[Source texts of formatted documents]
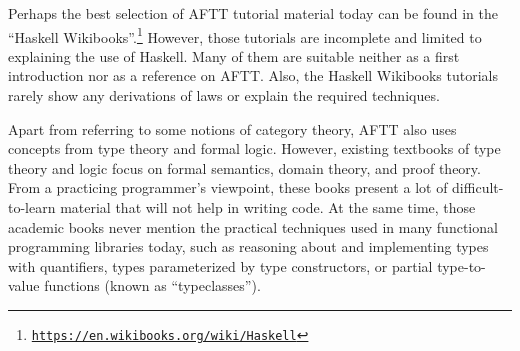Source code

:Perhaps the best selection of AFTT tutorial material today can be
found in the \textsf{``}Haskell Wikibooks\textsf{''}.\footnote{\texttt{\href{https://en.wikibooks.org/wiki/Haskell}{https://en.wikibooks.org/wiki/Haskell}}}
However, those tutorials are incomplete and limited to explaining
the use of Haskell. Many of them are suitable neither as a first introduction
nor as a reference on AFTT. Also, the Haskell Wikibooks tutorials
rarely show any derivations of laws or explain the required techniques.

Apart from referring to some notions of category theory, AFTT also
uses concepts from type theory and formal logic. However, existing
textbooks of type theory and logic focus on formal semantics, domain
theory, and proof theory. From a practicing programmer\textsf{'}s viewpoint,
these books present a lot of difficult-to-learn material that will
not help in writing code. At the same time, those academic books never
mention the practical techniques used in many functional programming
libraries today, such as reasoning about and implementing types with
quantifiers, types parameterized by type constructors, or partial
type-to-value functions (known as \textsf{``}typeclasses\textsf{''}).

---

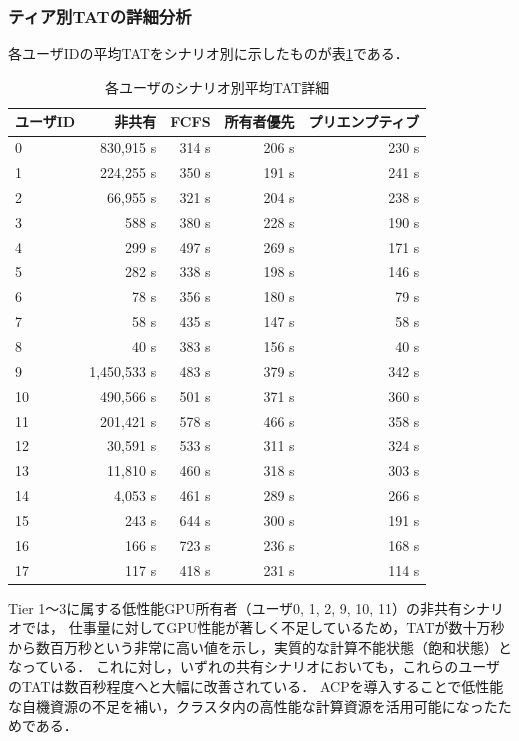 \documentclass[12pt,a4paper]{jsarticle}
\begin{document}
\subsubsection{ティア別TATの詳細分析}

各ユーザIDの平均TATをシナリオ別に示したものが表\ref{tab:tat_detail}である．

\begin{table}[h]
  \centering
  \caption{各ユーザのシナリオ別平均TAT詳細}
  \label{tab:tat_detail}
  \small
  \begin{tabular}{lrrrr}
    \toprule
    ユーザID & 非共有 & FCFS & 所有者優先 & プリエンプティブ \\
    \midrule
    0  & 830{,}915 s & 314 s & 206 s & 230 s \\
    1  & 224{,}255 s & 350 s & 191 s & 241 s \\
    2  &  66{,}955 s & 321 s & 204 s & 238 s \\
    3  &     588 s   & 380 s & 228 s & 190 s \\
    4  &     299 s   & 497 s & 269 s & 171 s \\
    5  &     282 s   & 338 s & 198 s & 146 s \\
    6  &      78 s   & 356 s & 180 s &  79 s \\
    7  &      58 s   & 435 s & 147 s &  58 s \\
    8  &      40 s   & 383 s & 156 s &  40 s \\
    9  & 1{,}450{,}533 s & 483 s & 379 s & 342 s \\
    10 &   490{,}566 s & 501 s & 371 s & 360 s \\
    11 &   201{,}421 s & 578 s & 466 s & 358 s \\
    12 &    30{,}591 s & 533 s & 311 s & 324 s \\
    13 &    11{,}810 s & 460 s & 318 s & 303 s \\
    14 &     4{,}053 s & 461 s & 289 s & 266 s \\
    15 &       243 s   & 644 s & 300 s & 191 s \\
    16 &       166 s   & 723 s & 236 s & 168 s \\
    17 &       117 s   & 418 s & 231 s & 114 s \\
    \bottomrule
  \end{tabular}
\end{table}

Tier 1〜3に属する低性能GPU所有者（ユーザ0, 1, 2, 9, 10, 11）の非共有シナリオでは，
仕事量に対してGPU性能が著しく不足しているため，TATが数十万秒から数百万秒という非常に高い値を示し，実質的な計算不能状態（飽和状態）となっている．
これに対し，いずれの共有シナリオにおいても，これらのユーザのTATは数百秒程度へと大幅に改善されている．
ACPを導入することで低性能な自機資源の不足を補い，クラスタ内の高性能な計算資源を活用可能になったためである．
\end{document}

Action item: Please copy every line in the entries where "Haskell" appears.

Response area:
found in the \textsf{``}Haskell Wikibooks\textsf{''}.\footnote{\texttt{\href{https://en.wikibooks.org/wiki/Haskell}{https://en.wikibooks.org/wiki/Haskell}}}
the use of Haskell. Many of them are suitable neither as a first introduction
nor as a reference on AFTT. Also, the Haskell Wikibooks tutorials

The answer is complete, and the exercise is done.